Whenever a line in the data holds the string "Giải", copy that line.

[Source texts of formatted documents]
┌──

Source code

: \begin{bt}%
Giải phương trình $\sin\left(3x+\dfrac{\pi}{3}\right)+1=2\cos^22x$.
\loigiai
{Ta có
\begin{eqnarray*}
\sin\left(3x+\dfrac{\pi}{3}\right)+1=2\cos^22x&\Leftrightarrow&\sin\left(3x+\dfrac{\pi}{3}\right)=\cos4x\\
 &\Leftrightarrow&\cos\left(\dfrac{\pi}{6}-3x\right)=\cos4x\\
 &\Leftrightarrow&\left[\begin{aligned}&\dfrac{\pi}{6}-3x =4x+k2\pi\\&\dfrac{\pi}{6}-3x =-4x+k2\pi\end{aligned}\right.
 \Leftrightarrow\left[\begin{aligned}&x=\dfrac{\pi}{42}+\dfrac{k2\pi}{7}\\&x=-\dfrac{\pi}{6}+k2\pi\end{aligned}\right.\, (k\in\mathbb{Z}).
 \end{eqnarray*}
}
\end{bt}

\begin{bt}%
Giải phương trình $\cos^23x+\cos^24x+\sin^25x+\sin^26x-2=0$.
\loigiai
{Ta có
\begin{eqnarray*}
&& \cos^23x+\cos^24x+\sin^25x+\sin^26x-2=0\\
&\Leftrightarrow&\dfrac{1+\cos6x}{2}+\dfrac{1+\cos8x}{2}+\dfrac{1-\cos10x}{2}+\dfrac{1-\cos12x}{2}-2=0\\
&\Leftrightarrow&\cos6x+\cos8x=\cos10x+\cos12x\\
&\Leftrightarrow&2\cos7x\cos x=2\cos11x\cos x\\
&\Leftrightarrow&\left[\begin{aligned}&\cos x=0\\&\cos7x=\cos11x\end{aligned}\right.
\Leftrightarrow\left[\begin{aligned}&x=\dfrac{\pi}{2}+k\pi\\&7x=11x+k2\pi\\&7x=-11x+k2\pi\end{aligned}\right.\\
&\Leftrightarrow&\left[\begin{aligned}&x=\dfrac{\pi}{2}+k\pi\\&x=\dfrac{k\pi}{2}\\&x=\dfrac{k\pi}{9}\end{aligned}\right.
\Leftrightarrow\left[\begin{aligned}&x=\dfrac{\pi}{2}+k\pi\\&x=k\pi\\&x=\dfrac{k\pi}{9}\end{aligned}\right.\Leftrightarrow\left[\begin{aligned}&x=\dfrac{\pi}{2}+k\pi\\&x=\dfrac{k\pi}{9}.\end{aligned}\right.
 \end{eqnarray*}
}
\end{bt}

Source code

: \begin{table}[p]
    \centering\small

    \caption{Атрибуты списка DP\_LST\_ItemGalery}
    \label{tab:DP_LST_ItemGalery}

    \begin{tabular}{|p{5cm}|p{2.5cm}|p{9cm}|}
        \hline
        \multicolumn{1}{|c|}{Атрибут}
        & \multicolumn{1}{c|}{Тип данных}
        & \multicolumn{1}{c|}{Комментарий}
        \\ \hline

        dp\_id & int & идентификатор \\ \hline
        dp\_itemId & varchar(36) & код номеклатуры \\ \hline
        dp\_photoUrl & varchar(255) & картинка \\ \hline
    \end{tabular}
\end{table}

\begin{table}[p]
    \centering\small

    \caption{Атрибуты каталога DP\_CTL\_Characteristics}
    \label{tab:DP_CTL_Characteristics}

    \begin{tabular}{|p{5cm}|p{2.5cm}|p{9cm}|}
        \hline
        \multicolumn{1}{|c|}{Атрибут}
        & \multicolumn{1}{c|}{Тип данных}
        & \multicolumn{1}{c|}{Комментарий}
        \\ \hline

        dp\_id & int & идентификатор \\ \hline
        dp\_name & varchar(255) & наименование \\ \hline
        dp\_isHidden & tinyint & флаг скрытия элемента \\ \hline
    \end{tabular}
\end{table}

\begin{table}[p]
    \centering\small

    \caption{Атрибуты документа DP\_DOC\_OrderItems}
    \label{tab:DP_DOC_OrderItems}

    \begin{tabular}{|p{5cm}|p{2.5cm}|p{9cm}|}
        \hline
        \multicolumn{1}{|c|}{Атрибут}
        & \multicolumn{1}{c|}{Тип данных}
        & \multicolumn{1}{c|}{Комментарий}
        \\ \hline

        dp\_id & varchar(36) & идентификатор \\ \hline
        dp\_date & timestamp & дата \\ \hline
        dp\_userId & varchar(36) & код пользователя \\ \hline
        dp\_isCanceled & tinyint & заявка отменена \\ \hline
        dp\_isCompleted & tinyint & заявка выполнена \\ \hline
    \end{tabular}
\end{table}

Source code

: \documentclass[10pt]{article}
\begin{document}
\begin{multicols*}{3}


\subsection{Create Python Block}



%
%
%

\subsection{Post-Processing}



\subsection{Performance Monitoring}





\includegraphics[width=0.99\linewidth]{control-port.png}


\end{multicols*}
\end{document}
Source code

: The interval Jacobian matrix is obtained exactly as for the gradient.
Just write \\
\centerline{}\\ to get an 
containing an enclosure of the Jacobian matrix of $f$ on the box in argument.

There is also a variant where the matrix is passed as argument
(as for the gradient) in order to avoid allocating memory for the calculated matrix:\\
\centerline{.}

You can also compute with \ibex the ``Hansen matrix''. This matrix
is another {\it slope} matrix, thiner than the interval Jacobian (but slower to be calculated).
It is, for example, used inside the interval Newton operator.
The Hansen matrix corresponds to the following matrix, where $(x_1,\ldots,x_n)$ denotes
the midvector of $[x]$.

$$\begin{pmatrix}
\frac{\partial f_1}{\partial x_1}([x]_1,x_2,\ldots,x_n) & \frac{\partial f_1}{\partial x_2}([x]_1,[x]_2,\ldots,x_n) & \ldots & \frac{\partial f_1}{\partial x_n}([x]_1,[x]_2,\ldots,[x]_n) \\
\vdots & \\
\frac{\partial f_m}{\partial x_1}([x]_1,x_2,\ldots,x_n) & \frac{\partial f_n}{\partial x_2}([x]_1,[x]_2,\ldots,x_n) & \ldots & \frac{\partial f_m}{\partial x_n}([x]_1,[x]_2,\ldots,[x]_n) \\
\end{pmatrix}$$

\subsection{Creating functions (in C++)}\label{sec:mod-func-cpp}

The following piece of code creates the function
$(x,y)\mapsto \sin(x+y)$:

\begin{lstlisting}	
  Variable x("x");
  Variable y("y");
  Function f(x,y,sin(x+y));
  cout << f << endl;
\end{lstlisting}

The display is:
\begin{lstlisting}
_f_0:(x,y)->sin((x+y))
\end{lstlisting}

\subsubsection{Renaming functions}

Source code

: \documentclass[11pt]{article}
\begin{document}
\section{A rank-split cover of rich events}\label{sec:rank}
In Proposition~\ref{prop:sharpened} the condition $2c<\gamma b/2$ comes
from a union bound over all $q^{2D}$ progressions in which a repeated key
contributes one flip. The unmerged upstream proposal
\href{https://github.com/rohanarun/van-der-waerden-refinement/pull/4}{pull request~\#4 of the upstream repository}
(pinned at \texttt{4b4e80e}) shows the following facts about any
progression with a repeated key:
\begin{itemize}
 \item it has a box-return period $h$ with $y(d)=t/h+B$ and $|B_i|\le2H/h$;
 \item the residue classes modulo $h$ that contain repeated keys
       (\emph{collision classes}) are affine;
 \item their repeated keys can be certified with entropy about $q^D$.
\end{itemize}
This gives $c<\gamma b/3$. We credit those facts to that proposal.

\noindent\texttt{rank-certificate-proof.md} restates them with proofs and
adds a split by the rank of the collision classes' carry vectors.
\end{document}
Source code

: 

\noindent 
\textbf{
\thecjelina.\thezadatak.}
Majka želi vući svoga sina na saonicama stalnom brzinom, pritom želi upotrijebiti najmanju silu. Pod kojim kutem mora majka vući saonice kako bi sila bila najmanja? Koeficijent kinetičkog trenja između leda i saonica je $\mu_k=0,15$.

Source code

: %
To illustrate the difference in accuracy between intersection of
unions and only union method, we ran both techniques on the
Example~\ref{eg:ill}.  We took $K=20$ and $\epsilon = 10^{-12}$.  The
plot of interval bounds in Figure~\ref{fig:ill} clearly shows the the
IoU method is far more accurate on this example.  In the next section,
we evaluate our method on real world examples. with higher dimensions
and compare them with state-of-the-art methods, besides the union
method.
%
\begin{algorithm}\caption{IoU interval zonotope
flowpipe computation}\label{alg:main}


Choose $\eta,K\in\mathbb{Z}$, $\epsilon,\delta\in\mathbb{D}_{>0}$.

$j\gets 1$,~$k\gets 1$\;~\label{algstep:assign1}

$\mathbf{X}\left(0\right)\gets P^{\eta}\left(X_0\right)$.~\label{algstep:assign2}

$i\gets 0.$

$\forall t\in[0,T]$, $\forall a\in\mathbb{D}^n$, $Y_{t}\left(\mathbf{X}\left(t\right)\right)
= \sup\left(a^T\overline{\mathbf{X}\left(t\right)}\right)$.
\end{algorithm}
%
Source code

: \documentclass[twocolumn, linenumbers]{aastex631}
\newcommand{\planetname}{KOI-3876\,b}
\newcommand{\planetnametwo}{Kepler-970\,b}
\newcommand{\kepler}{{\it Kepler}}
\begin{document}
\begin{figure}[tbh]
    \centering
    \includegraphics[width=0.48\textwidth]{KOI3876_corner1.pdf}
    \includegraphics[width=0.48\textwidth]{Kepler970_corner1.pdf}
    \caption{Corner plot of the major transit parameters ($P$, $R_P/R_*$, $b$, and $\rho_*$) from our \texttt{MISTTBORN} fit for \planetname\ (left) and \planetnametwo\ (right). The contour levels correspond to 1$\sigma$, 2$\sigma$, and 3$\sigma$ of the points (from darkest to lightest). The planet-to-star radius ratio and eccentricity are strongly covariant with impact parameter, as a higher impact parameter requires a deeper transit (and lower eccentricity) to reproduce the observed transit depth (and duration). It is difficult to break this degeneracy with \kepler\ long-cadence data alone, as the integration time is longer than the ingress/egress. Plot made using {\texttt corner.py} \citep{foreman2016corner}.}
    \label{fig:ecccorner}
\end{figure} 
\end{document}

└──

ANSWER FOR THIS EXERCISE:
Giải phương trình $\sin\left(3x+\dfrac{\pi}{3}\right)+1=2\cos^22x$.
Giải phương trình $\cos^23x+\cos^24x+\sin^25x+\sin^26x-2=0$.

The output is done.